TO DO — All lines below containing the string "stats" are to be copied.

Saved data entries:
########################################

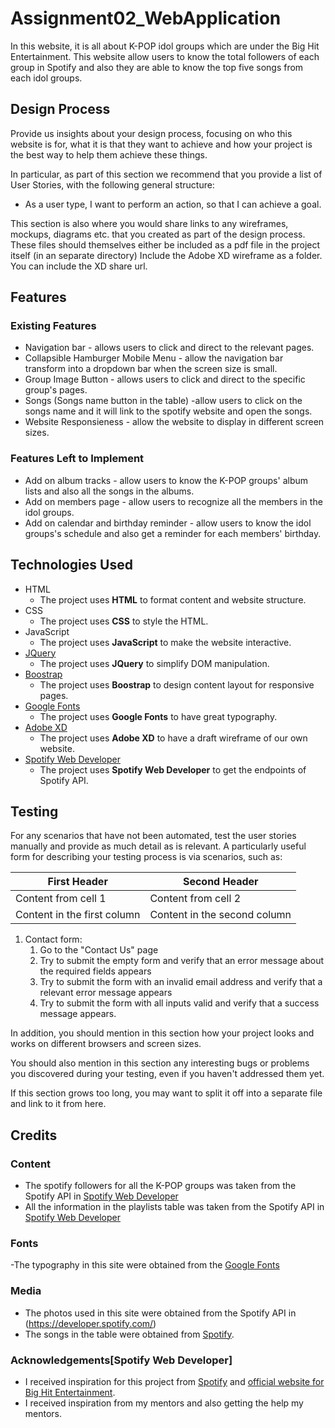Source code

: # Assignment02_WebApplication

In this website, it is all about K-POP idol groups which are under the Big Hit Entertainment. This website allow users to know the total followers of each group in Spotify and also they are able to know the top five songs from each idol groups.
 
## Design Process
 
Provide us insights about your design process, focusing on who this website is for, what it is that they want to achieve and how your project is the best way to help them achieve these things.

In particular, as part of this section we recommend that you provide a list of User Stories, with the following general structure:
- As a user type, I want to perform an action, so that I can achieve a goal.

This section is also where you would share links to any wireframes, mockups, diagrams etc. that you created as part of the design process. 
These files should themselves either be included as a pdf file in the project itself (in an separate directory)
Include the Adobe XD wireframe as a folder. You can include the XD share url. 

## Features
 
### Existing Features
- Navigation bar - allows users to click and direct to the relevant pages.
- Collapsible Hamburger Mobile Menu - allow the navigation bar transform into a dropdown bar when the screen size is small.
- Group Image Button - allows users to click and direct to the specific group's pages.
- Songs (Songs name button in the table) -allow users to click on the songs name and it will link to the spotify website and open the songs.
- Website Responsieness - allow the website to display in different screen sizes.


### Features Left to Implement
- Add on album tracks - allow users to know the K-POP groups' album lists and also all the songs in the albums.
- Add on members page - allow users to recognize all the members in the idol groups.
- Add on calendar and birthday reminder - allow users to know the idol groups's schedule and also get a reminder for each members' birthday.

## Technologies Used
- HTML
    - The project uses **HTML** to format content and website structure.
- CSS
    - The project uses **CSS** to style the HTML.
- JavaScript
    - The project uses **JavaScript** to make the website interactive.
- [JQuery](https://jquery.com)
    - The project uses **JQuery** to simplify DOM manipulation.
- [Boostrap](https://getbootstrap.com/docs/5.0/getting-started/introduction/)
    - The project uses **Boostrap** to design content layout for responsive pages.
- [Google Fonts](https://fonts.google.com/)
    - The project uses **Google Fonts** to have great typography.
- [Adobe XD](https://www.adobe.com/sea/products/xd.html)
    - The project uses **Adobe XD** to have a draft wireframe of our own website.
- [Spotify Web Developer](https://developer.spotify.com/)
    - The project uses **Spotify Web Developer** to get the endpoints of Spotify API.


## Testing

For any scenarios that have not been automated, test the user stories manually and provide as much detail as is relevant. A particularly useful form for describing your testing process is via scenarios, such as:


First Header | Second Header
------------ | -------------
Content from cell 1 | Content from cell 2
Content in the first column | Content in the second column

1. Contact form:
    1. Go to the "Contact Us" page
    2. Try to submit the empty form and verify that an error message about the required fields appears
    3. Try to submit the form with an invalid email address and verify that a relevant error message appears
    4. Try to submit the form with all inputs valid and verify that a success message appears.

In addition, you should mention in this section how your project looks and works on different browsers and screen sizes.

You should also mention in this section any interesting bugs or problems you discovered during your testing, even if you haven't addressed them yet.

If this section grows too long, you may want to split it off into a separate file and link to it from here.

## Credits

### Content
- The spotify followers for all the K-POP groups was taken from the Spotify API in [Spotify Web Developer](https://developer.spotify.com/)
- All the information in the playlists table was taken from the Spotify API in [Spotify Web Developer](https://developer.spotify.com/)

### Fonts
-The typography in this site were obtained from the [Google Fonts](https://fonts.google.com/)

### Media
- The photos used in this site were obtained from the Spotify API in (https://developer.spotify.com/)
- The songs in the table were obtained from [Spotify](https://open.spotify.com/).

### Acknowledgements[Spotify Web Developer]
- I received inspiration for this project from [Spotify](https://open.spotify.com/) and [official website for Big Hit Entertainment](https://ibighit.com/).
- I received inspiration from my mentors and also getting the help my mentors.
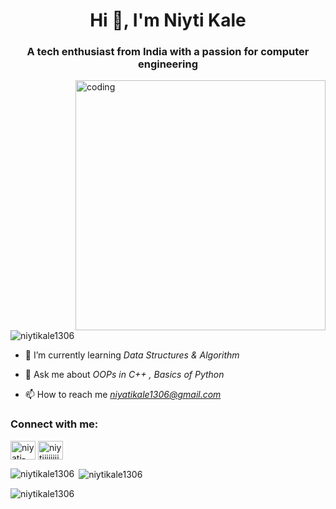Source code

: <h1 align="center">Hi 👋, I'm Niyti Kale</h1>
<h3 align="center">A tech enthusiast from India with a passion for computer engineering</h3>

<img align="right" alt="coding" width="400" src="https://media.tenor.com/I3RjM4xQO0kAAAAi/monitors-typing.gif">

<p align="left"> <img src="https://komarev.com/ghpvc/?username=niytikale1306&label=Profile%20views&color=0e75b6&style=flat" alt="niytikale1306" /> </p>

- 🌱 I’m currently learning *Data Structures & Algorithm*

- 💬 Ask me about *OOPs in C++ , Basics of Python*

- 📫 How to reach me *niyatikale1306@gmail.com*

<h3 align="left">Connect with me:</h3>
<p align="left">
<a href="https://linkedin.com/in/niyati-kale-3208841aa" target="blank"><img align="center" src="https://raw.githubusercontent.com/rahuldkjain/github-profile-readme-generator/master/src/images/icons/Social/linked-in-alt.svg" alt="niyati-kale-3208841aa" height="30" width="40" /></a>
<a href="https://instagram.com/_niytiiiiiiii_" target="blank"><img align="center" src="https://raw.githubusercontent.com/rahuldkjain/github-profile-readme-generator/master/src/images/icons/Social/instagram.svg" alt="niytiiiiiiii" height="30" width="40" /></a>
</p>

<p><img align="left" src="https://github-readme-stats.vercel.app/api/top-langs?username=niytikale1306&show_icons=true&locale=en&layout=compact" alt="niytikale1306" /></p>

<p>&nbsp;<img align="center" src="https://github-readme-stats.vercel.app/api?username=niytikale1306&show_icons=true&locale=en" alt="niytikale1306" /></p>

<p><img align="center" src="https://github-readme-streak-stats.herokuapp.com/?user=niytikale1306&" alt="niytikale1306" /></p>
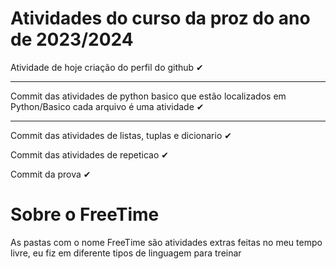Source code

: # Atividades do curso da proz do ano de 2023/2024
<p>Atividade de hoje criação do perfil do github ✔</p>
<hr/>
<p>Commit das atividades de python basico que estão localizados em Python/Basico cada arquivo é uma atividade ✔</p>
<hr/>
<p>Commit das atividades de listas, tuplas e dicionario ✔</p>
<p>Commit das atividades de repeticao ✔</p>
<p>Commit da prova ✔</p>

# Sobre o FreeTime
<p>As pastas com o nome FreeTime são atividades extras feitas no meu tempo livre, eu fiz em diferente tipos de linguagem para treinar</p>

########################################

PROBLEM SOLUTION —
<p><img align="left" src="https://github-readme-stats.vercel.app/api/top-langs?username=niytikale1306&show_icons=true&locale=en&layout=compact" alt="niytikale1306" /></p>
<p>&nbsp;<img align="center" src="https://github-readme-stats.vercel.app/api?username=niytikale1306&show_icons=true&locale=en" alt="niytikale1306" /></p>
<p><img align="center" src="https://github-readme-streak-stats.herokuapp.com/?user=niytikale1306&" alt="niytikale1306" /></p>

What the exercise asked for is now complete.